A Khayelitsha granny who was living in the shadow of a giant tree that damaged her house feels relieved now that it has been chopped down.

“This is the start of my first real freedom,” said an emotional Grace Mbakazi.

Falling branches from the old blue gum on her neighbour’s property have twice damaged the roof of the RDP house where the bedridden 70-year-old lives alone. (“God’s grace protecting Grace,” Vukani February 25).

City of Cape Town staff started chopping the tree down on Friday February 26 and finished the work on Monday February 29.

When Vukani visited Ms Mbakazi on Friday March 5, she slowly got up, stretched her arms and smiled.

“No more troubles and no more fears. Thank goodness we have people like you,” she said, thanking Vukani.
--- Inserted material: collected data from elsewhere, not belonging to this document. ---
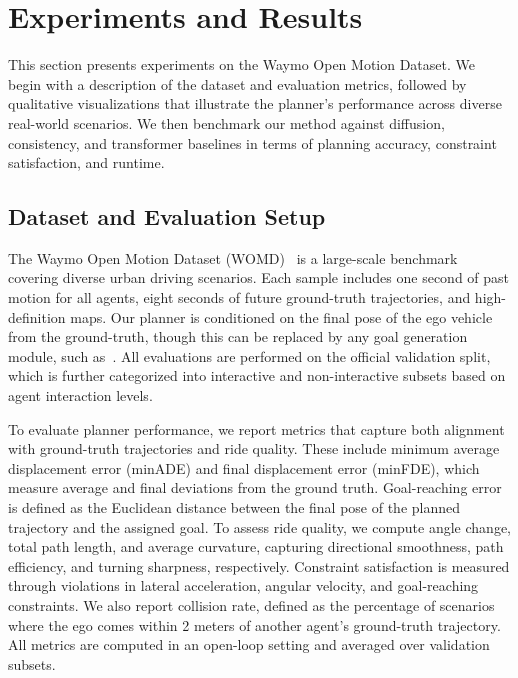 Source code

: \documentclass[conference]{IEEEtran}
\begin{document}
\section{Experiments and Results}
This section presents experiments on the Waymo Open Motion Dataset. We begin with a description of the dataset and evaluation metrics, followed by qualitative visualizations that illustrate the planner’s performance across diverse real-world scenarios. We then benchmark our method against diffusion, consistency, and transformer baselines in terms of planning accuracy, constraint satisfaction, and runtime.

\subsection{Dataset and Evaluation Setup}
The Waymo Open Motion Dataset (WOMD)~\cite{womd} is a large-scale benchmark covering diverse urban driving scenarios. Each sample includes one second of past motion for all agents, eight seconds of future ground-truth trajectories, and high-definition maps. Our planner is conditioned on the final pose of the ego vehicle from the ground-truth, though this can be replaced by any goal generation module, such as~\cite{goalflow}. All evaluations are performed on the official validation split, which is further categorized into interactive and non-interactive subsets based on agent interaction levels.

To evaluate planner performance, we report metrics that capture both alignment with ground-truth trajectories and ride quality. These include minimum average displacement error (minADE) and final displacement error (minFDE), which measure average and final deviations from the ground truth. Goal-reaching error is defined as the Euclidean distance between the final pose of the planned trajectory and the assigned goal. To assess ride quality, we compute angle change, total path length, and average curvature, capturing directional smoothness, path efficiency, and turning sharpness, respectively. Constraint satisfaction is measured through violations in lateral acceleration, angular velocity, and goal-reaching constraints. We also report collision rate, defined as the percentage of scenarios where the ego comes within 2 meters of another agent’s ground-truth trajectory. All metrics are computed in an open-loop setting and averaged over validation subsets.
\end{document}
“I am satisfied that the tree is gone. It took a lot out of me. It derailed progress that should have been made in this house. But the fact that I had to run to the media shows how badly we are treated by out politicians. It shows that they only care about our votes not our charity,” she said.

Belinda Walker, mayoral committee member for community services and special projects, urged residents to contact the city parks area office at the Resource Centre, Makabeni Road, Khayelitsha, opposite the Lingelethu Police Station, for advice in such cases. Residents could also approach their sub-council office.

“Once the complaint has been received, a superintendent will go out to inspect and provide guidance. Residents are reminded that the City’s tree management policy remains applicable to trees that grow on City-owned land throughout the metropolitan area.

“This includes City-owned land that is leased to individuals or groups. This policy excludes the management of trees that grow on private land unless it impacts on public places and public open spaces,” she said.